Two Western Blues plans and the joint venture that managed their Medicare contracts last week agreed to pay a total of $13.5 million in fines to resolve civil and criminal Medicare fraud charges.
In doing so, the plans became the latest Medicare contractors to settle charges that they defrauded the program they were hired to protect.
At a congressional hearing last month, the General Accounting Office and HHS' inspector general's office revealed that nine fiscal intermediaries have settled civil and criminal Medicare fraud charges and 21 are under investigation. The two plans that settled last week were among those 21.
The U.S. Justice Department and a 1996 civil whistleblower lawsuit, which the government joined as a plaintiff, accused the plans of falsifying their performance records to hang onto their Medicare contracts.
The plans are Blue Cross and Blue Shield of Colorado, Blue Cross and Blue Shield of New Mexico and Rocky Mountain Health Care Corp., the joint venture in charge of the companies' Medicare contracts.

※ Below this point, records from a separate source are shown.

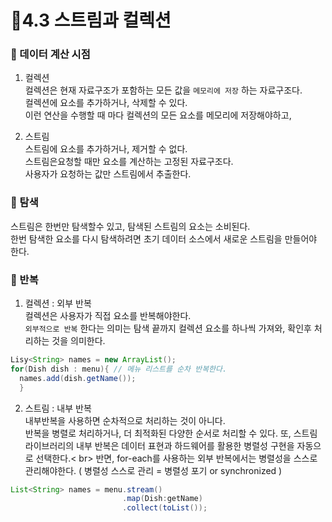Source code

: # 📌4.3 스트림과 컬렉션 
### 📘 데이터 계산 시점

1. 컬렉션 <br>
컬렉션은 현재 자료구조가 포함하는 모든 값을 `메모리에 저장` 하는 자료구조다.<br>
컬렉션에 요소를 추가하거나, 삭제할 수 있다.<br>
이런 연산을 수행할 때 마다 컬렉션의 모든 요소를 메모리에 저장해야하고,


2. 스트림 <br>
스트림에 요소를 추가하거나, 제거할 수 없다.<br>
스트림은요청할 때만 요소를 계산하는 고정된 자료구조다.<br>
사용자가 요청하는 값만 스트림에서 추출한다.

### 📘 탐색
스트림은 한번만 탐색할수 있고, 탐색된 스트림의 요소는 소비된다.<br>
한번 탐색한 요소를 다시 탐색하려면 초기 데이터 소스에서 새로운 스트림을 만들어야 한다.<br>

### 📘 반복
1. 컬렉션 : 외부 반복 <br>
컬렉션은 사용자가 직접 요소를 반복해야한다.<br>
`외부적으로 반복` 한다는 의미는 탐색 끝까지 컬렉션 요소를 하나씩 가져와, 확인후 처리하는 것을 의미한다. 
``` java
Lisy<String> names = new ArrayList();
for(Dish dish : menu){ // 메뉴 리스트를 순차 반복한다.
  names.add(dish.getName());
  }
```

2. 스트림 : 내부 반복 <br>
내부반복을 사용하면 순차적으로 처리하는 것이 아니다.<br>
반복을 병렬로 처리하거나, 더 최적화된 다양한 순서로 처리할 수 있다.
또, 스트림 라이브러리의 내부 반복은 데이터 표현과 하드웨어를 활용한 병렬성 구현을 자동으로 선택한다.< br>
반면, for-each를 사용하는 외부 반복에서는 병렬성을 스스로 관리해야한다. ( 병렬성 스스로 관리 = 병렬성 포기 or synchronized )

``` java
List<String> names = menu.stream()
                         .map(Dish:getName) 
                         .collect(toList());
```
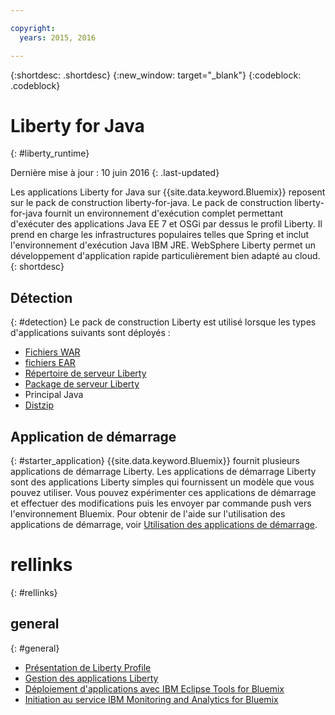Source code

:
 ```yaml
---

copyright:
  years: 2015, 2016

---
```


{:shortdesc: .shortdesc}
{:new_window: target="_blank"}
{:codeblock: .codeblock}

# Liberty for Java
{: #liberty_runtime}

Dernière mise à jour : 10 juin 2016
{: .last-updated}

Les applications Liberty for Java sur {{site.data.keyword.Bluemix}} reposent sur le pack de construction liberty-for-java. Le pack de construction liberty-for-java fournit un environnement d'exécution complet permettant d'exécuter des applications Java EE 7 et OSGi par dessus le profil Liberty. Il prend en charge les infrastructures populaires telles que Spring et inclut l'environnement d'exécution Java IBM JRE. WebSphere Liberty permet un développement d'application rapide particulièrement bien adapté au cloud.
{: shortdesc}

## Détection
{: #detection}
Le pack de construction Liberty est utilisé lorsque les types d'applications suivants sont déployés :
* [Fichiers WAR](optionsForPushing.html#stand_alone_apps)
* [fichiers EAR](optionsForPushing.html#stand_alone_apps)
* [Répertoire de serveur Liberty](optionsForPushing.html#server_directory)
* [Package de serveur Liberty](optionsForPushing.html#packaged_server)
* Principal Java
* [Distzip](https://github.com/cloudfoundry/ibm-websphere-liberty-buildpack/blob/master/docs/container-distZip.md)

## Application de démarrage
{: #starter_application}
{{site.data.keyword.Bluemix}} fournit plusieurs applications de démarrage Liberty.  Les applications de démarrage Liberty sont des applications Liberty simples qui fournissent un modèle que vous pouvez utiliser. Vous pouvez expérimenter ces applications de démarrage et effectuer des modifications puis les envoyer par commande push vers l'environnement Bluemix.  Pour obtenir de l'aide sur l'utilisation des applications de démarrage, voir [Utilisation des applications de démarrage](../../cfapps/starter_app_usage.html).

# rellinks
{: #rellinks}
## general
{: #general}
* [Présentation de Liberty Profile](http://www-01.ibm.com/support/knowledgecenter/SSAW57_8.5.5/com.ibm.websphere.wlp.nd.doc/ae/cwlp_about.html)
* [Gestion des applications Liberty](../../manageapps/app_mng.html#Utilities)
* [Déploiement d'applications avec IBM Eclipse Tools for Bluemix](../../manageapps/eclipsetools/eclipsetools.html#eclipsetools)
* [Initiation au service IBM Monitoring and
Analytics for Bluemix](../../services/monana/index.html#monana_oview)

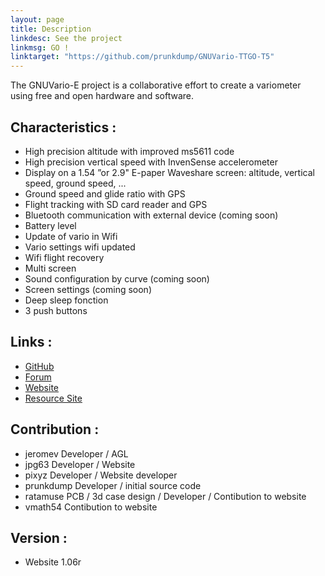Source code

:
 ```yaml
---
layout: page
title: Description
linkdesc: See the project
linkmsg: GO !
linktarget: "https://github.com/prunkdump/GNUVario-TTGO-T5"
---
```

The GNUVario-E project is a collaborative effort to create a variometer using free and open hardware and software.

Characteristics :
---------
* High precision altitude with improved ms5611 code
* High precision vertical speed with InvenSense accelerometer
* Display on a 1.54 ”or 2.9" E-paper Waveshare screen: altitude, vertical speed, ground speed, ...
* Ground speed and glide ratio with GPS
* Flight tracking with SD card reader and GPS
* Bluetooth communication with external device (coming soon)
* Battery level
* Update of vario in Wifi
* Vario settings wifi updated
* Wifi flight recovery
* Multi screen
* Sound configuration by curve (coming soon)
* Screen settings (coming soon)
* Deep sleep fonction
* 3 push buttons

Links :
---------
* [GitHub](https://github.com/prunkdump/GNUVario-TTGO-T5)
* [Forum](http://www.parapentiste.info/forum/developpements-hardware-software/diy-gnuvario-variometre-opensource-openhardware-arduino-t48334.0.html;new;topicseen#new)
* [Website](https://prunkdump.github.io/GNUVario-TTGO-T5-website/)
* [Resource Site](http://gnuvario-e.yj.fr/#)

Contribution :
----------

* jeromev Developer / AGL
* jpg63 Developer  / Website       
* pixyz Developer / Website developer       
* prunkdump Developer / initial source code        
* ratamuse  PCB / 3d case design / Developer / Contibution to website     
* vmath54  Contibution to website      

Version :
---------
* Website 1.06r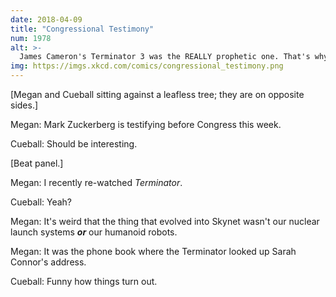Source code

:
 ```yaml
---
date: 2018-04-09
title: "Congressional Testimony"
num: 1978
alt: >-
  James Cameron's Terminator 3 was the REALLY prophetic one. That's why Skynet sent a robot back to the 1990s to prevent him from ever making it, ultimately handing the franchise over to other directors.
img: https://imgs.xkcd.com/comics/congressional_testimony.png
---
```

[Megan and Cueball sitting against a leafless tree; they are on opposite sides.]

Megan: Mark Zuckerberg is testifying before Congress this week.

Cueball: Should be interesting.

[Beat panel.]

Megan: I recently re-watched *Terminator*.

Cueball: Yeah?

Megan: It's weird that the thing that evolved into Skynet wasn't our nuclear launch systems ***or*** our humanoid robots.

Megan: It was the phone book where the Terminator looked up Sarah Connor's address.

Cueball: Funny how things turn out.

The plans served as Medicare fiscal intermediaries in Colorado and New Mexico from 1966 to 1994.
Under the settlement, the plans pleaded guilty to a single count of criminal conspiracy to obstruct a federal audit and resolved the civil charges without admitting wrongdoing.
They agreed to pay $12 million to settle the civil charges and $1.5 million to settle the criminal charge.